Write Inefficient Code

Published Mon Feb 12 2024

While writing some code to sort my alphanumeric note ids I ran into a case of premature optimization. To understand the problem I’ll explain how the ids are structured. Each identifier begins with a number, then alternating between letters and numbers. Here are some examples:

  • 1a
  • 1b
  • 2c17a

I use these ids to group notes in a very general sense. The important thing to understand here is that alphabetical sort does not work since a number can be multiple digits. For example, alphabetically 13c comes before 4a1d. Alphabetical sorting compares a single character at a time 1 comes before 4 instead of 13 being sorted after 4.

To compare two of these keys I split the segments of the id into an array for comparison. With performance in mind, I split all of the identifiers into arrays before sorting. This prevents my code from splitting an identifier into parts more than once.

(fn alphanumeric_sort [identifiers]
  (var result (icollect [k v (pairs identifiers)]
      {:keys (id_to_list v) :id v }))
  (table.sort result an_compare)
result)

Here result is instantiated to collect a new list with my split identifiers from id_to_list. To make this optimization I have moved from operating on a list of strings or identifiers to a list of tables holding a list of identifier segments as well as the original id.
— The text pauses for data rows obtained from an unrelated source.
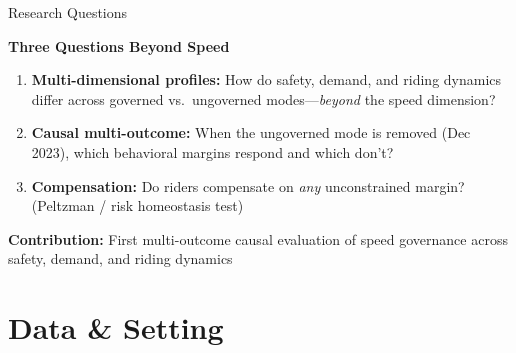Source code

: \documentclass[aspectratio=169, 11pt]{beamer}
\begin{document}
\begin{frame}{Research Questions}
\begin{center}
\large\color{UMNMaroon}\textbf{Three Questions Beyond Speed}
\end{center}

\vspace{0.3cm}
\begin{enumerate}
\item \textbf{Multi-dimensional profiles:} How do safety, demand, and riding dynamics differ across governed vs.\ ungoverned modes---\textit{beyond} the speed dimension?

\vspace{0.2cm}
\item \textbf{Causal multi-outcome:} When the ungoverned mode is removed (Dec 2023), which behavioral margins respond and which don't?

\vspace{0.2cm}
\item \textbf{Compensation:} Do riders compensate on \textit{any} unconstrained margin? (Peltzman / risk homeostasis test)
\end{enumerate}

\vspace{0.3cm}
\textbf{\color{AccentGreen}Contribution:} First multi-outcome causal evaluation of speed governance across safety, demand, and riding dynamics
\end{frame}

\section{Data \& Setting}
\end{document}
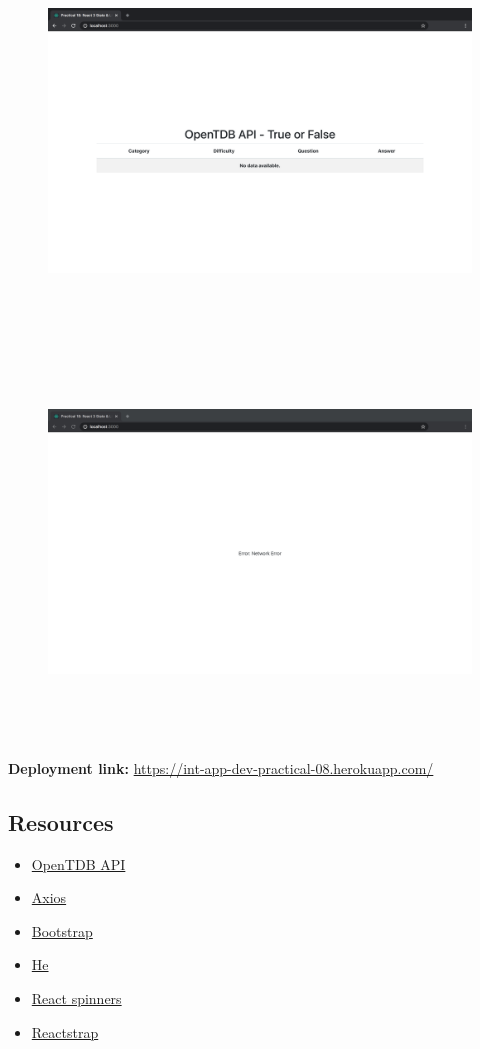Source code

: \documentclass{article}
\begin{document}
\begin{figure}[H]
  \includegraphics[width=175mm, height=105mm]{./img/18-expected-opentdb-3.png}
  \includegraphics[width=175mm, height=105mm]{./img/18-expected-opentdb-4.png}
\end{figure}

\textbf{Deployment link:} \href{https://int-app-dev-practical-18.herokuapp.com/}{https://int-app-dev-practical-08.herokuapp.com/} 

\subsection*{Resources} 
\begin{itemize}
  \item \href{https://opentdb.com/}{OpenTDB API}
  \item \href{https://www.npmjs.com/package/axios/}{Axios}
  \item \href{https://getbootstrap.com/}{Bootstrap}
  \item \href{https://www.npmjs.com/package/he/}{He}
  \item \href{https://www.npmjs.com/package/react-spinners/}{React spinners}
  \item \href{https://www.npmjs.com/package/reactstrap/}{Reactstrap}
\end{itemize}
 
\end{document}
What is the alternative here? If I set aside my desire to create less arrays at runtime I can move the id to list conversion into my comparison function. This will create a new array in each comparison, of which there will be many more than there are items in the array.

(fn alphanumeric_sort [items]
  (table.sort items alphanumeric_compare)
result)

This code still runs plenty fast for sorting my files. Simplifying code at the cost of some invisible memory usage is often times worth it. You can afford to iterate over your data a few thousand times as long as your code is more coherent as a result.